Another Russo-Turkish War of 1828-1829 brought about more migratory waves of people from the Balkan settling in the village. In the aftermath of the subsequent Treaty of Adrianople of 1829 between Imperial Russia and the Ottoman Empire, the people of Arnaut Kui took the decision of reconstructing the St. Athanasius church. To comply with the existing Ottoman instructions about the height of a Christian temple, the foundations of the building had to be removed by 1.80 m further down in the ground. In this process, a water spring gushed out, whose waters had to be conducted to a recently built slaughterhouse in the same vicinity. Nevertheless, remnants of that groundwater spring still damage parts of the church walls.

== Description ==
The newly built church was single nave and deeply dug into the ground, evidence of which is the set of eleven steps leading to the nave. The 120 clay pots built into the walls of the church additionally enhance the acoustics of the edifice. Initially, the temple could be approached through massive wooden doors at the northern side by male worshippers only, and at the western side by female church goers.

Beneath the gable roof covered with semi-cylindrical clay tiles is a spacious narthex encompassing the western and northern sides of the church. The narthex is supported by wooden pillars and is paved with stone slabs, some of which are engraved gravestones. The temple inside is paved with the same type of slabs. Before the Liberation (1878), the church used clappers; later, a bell tower was added.

Over the 19th century and the first half of the 20th century, the church stood in the center of an ensemble of buildings of various religious and lay functions, including a cemetery in the churchyard, a school, a community hall, residential and other structures.
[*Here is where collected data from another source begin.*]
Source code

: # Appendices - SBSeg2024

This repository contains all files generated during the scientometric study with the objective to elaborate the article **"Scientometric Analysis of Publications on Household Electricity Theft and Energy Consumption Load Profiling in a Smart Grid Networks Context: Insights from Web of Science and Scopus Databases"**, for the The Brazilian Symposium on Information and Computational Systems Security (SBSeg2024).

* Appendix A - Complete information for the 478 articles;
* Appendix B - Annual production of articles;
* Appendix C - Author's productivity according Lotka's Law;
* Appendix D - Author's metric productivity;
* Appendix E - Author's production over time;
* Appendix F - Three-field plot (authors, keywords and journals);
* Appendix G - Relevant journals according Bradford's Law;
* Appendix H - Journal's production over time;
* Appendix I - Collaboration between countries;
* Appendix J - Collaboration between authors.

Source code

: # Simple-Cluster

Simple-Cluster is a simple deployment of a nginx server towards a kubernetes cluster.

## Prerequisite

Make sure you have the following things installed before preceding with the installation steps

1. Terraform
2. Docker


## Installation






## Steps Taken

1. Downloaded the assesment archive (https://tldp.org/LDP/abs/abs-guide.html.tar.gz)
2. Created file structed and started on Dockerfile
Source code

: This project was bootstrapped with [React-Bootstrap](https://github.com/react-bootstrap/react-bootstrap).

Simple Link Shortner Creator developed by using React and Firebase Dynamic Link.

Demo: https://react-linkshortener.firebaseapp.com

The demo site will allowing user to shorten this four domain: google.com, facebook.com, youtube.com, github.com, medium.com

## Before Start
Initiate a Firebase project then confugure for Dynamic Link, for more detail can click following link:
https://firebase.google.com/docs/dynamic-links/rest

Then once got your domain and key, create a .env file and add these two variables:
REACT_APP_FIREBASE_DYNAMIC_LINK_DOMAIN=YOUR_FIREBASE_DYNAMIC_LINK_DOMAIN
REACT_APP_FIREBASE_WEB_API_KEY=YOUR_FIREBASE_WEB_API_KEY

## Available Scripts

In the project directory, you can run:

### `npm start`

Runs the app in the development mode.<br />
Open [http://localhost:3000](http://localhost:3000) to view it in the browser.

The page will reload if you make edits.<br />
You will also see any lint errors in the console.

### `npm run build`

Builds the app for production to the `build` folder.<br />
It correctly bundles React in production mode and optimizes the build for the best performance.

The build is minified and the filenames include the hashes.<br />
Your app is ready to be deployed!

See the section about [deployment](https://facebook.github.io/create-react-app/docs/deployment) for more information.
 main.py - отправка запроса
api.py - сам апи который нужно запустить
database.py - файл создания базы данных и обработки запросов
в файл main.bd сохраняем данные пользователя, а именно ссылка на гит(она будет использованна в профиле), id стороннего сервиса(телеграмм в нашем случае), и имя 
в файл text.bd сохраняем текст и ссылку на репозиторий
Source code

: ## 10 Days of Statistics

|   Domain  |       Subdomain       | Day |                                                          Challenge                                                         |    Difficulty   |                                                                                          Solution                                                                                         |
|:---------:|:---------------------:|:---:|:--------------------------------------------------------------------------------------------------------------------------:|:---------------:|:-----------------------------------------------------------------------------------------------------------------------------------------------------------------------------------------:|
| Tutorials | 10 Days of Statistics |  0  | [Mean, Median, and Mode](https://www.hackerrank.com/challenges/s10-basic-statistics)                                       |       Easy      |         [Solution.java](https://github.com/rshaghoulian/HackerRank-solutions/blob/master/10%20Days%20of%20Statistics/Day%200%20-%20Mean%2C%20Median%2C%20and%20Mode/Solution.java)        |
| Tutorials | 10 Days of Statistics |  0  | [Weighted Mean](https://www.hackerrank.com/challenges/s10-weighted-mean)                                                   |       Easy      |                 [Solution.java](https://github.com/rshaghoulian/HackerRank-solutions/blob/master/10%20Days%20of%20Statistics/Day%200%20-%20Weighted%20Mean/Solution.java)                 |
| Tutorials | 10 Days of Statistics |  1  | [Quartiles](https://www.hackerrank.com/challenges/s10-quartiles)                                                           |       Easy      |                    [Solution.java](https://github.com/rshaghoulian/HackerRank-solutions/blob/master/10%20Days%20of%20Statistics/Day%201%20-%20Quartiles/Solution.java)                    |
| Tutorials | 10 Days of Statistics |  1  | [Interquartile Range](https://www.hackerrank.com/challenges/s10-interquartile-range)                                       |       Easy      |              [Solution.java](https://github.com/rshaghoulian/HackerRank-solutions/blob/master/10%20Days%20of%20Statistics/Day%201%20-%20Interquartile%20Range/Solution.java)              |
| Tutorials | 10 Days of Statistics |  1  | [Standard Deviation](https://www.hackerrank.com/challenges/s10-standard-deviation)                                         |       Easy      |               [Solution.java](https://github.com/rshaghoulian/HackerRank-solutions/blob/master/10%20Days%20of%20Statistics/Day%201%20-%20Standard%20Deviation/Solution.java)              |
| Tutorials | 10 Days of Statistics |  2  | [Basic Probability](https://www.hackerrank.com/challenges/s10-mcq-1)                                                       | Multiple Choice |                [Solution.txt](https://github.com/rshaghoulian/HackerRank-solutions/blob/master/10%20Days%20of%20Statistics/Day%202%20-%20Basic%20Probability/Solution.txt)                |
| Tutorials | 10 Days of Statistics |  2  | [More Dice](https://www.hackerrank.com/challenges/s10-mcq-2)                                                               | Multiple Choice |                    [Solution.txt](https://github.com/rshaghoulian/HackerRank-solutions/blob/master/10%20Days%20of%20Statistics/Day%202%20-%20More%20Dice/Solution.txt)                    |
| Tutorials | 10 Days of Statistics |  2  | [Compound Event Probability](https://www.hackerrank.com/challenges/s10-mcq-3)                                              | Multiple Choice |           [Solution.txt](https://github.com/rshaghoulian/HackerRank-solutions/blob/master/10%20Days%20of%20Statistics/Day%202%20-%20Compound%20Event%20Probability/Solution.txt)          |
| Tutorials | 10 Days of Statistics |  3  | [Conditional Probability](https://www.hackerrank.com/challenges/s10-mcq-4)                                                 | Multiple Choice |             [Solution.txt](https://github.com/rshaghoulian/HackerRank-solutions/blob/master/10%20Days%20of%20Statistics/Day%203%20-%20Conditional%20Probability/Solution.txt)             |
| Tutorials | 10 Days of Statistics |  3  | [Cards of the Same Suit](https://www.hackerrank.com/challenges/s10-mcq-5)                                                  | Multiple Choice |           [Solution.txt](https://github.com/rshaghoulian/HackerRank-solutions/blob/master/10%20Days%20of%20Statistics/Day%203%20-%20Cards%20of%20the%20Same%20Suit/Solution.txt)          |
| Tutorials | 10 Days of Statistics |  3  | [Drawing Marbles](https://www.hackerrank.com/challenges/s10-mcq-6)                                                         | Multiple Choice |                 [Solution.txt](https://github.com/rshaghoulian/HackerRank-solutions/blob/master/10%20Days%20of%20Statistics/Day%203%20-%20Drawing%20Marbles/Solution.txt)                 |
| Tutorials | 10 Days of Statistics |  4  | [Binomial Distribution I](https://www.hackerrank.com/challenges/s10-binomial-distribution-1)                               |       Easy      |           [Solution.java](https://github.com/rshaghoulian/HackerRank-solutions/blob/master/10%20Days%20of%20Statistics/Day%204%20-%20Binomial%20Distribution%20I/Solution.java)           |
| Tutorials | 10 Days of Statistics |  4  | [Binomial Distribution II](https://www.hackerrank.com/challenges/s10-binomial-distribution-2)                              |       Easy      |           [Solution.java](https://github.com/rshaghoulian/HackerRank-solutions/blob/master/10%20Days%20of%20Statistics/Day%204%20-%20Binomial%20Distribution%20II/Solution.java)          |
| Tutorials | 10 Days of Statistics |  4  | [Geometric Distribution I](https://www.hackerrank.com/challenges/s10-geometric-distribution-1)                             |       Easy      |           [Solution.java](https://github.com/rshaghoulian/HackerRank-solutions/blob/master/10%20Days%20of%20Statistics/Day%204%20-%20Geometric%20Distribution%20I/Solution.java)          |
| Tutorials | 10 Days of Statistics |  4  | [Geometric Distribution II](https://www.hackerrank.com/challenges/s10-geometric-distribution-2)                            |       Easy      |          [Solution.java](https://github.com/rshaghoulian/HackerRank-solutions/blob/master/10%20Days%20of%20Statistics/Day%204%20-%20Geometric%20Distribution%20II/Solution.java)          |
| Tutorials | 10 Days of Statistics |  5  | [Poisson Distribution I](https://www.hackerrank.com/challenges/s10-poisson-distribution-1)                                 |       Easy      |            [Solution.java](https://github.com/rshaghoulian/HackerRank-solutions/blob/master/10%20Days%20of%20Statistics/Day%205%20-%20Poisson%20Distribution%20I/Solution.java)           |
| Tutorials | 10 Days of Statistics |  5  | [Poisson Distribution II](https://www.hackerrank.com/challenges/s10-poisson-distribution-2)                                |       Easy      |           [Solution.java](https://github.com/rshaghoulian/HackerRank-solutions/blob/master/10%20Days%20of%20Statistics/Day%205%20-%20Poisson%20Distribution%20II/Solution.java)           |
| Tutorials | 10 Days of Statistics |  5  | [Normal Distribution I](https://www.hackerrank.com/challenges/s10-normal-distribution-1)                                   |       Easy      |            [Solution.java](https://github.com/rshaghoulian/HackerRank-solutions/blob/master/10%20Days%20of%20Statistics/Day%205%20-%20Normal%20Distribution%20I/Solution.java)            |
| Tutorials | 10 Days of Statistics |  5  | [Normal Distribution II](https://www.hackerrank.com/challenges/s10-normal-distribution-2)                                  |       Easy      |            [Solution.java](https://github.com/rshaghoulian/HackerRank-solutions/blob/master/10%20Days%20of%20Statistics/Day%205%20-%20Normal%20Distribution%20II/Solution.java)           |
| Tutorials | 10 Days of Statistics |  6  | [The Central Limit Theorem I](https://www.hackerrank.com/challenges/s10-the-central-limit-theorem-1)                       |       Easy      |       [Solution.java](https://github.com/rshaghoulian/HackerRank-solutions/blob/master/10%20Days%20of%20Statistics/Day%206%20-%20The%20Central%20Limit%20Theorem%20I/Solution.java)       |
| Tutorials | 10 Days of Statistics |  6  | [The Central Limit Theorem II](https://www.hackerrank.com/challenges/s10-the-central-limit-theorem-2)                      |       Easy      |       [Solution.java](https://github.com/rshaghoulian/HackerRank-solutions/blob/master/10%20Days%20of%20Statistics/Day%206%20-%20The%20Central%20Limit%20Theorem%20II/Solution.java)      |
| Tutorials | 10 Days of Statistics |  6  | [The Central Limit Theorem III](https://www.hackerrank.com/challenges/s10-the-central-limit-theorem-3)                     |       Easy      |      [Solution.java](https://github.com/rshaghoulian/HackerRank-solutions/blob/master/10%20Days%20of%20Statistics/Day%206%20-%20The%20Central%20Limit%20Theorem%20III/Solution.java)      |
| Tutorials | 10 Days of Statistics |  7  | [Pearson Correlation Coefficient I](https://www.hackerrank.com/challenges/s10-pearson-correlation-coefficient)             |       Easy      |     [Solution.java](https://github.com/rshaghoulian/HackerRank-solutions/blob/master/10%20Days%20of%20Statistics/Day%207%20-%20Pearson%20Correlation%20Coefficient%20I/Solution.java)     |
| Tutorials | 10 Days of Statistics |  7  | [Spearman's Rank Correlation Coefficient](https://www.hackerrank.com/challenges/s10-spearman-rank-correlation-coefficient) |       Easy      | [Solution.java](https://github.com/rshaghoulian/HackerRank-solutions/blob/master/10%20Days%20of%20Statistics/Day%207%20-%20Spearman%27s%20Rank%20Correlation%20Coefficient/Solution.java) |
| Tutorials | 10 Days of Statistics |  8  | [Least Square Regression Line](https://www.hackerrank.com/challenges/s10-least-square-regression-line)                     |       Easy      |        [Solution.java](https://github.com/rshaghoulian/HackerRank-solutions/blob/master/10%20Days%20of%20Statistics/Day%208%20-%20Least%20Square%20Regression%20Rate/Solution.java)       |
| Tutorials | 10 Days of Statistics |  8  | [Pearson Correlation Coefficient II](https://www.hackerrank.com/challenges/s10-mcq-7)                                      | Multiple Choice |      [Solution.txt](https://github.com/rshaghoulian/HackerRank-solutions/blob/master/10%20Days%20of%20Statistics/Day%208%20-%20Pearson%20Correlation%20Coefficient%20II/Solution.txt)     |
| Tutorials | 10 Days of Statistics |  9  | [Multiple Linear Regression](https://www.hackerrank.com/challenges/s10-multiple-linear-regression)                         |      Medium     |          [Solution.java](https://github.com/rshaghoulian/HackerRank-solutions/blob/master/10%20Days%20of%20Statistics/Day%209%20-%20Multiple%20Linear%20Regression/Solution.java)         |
Subsequently, all buildings, apart from the church, were destroyed.

== Status ==
In 1976 St. Athanasius Church was declared a monument of culture of historical and architectural significance. The temple is considered the only surviving semi dug-in church in Northeastern Bulgaria and the oldest Christian Orthodox place of worship preserved in the region of Razgrad. The parts actually preserved from the past involve the general framework of the building, its doors and the ceiling. The feast day of St. Athanasius is on 18 January, when a liturgy is usually held by the Bishop of Ruse Diocese.